#### Extracted material
────────────────────

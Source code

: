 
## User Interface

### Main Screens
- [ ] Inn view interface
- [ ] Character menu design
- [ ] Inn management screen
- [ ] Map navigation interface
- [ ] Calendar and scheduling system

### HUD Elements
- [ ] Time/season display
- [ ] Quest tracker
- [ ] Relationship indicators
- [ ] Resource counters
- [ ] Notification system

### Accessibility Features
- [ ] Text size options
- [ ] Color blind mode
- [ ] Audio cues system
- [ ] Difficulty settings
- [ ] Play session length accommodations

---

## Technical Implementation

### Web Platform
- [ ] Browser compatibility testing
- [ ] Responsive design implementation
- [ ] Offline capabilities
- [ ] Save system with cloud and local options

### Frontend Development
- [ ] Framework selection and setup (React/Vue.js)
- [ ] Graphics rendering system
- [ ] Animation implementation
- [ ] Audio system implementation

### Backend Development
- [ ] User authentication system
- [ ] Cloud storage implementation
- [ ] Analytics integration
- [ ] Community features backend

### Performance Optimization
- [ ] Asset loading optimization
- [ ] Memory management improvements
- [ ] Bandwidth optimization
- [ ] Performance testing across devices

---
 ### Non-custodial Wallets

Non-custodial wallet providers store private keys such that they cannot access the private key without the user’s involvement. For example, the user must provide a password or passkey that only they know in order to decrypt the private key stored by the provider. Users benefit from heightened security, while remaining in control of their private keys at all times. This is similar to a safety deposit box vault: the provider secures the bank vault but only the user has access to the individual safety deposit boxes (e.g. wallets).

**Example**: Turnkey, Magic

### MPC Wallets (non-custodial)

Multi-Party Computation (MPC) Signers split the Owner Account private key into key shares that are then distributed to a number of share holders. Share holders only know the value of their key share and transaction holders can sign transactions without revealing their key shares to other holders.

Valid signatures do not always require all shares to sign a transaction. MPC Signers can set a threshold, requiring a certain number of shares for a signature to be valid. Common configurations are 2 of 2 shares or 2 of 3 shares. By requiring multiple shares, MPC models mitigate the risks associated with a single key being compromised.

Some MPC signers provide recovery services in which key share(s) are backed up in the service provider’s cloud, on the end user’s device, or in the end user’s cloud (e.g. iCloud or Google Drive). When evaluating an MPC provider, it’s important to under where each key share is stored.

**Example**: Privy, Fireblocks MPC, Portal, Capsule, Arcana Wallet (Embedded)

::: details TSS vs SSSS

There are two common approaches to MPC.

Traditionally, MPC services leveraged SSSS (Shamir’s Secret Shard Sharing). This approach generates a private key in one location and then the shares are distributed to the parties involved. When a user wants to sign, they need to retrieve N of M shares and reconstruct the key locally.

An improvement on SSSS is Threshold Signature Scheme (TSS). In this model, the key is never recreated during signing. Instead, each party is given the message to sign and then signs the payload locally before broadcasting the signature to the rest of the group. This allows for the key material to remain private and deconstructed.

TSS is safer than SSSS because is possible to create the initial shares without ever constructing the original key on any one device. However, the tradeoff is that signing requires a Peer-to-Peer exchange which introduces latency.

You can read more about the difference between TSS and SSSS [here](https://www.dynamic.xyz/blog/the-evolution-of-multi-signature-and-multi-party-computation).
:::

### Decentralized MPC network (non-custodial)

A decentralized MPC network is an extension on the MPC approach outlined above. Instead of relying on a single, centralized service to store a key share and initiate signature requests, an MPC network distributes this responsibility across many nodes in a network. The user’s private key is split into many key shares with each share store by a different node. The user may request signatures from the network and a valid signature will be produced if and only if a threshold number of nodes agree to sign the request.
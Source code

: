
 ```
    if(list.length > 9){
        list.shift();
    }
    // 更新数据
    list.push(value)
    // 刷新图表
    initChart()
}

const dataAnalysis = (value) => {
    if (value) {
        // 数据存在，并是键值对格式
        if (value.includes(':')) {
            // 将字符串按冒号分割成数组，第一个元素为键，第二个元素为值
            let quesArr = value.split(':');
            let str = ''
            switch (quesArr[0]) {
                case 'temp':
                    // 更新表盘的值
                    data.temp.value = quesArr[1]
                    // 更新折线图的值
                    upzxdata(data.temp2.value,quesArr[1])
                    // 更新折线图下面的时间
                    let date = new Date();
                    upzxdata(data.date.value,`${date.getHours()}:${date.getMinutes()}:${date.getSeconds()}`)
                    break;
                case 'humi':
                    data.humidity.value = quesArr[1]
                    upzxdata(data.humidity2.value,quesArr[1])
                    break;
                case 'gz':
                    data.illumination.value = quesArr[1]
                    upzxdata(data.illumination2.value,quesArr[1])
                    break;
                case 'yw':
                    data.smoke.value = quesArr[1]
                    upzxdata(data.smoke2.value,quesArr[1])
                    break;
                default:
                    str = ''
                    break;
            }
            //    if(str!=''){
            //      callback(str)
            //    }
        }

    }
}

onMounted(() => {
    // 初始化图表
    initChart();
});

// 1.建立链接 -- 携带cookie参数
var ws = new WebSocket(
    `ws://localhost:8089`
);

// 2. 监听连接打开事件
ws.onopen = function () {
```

────────────────────

#### Exercise directions
Show the lines in the entries above that include the string "provide".

#### Problem solution
Non-custodial wallet providers store private keys such that they cannot access the private key without the user’s involvement. For example, the user must provide a password or passkey that only they know in order to decrypt the private key stored by the provider. Users benefit from heightened security, while remaining in control of their private keys at all times. This is similar to a safety deposit box vault: the provider secures the bank vault but only the user has access to the individual safety deposit boxes (e.g. wallets).
Some MPC signers provide recovery services in which key share(s) are backed up in the service provider’s cloud, on the end user’s device, or in the end user’s cloud (e.g. iCloud or Google Drive). When evaluating an MPC provider, it’s important to under where each key share is stored.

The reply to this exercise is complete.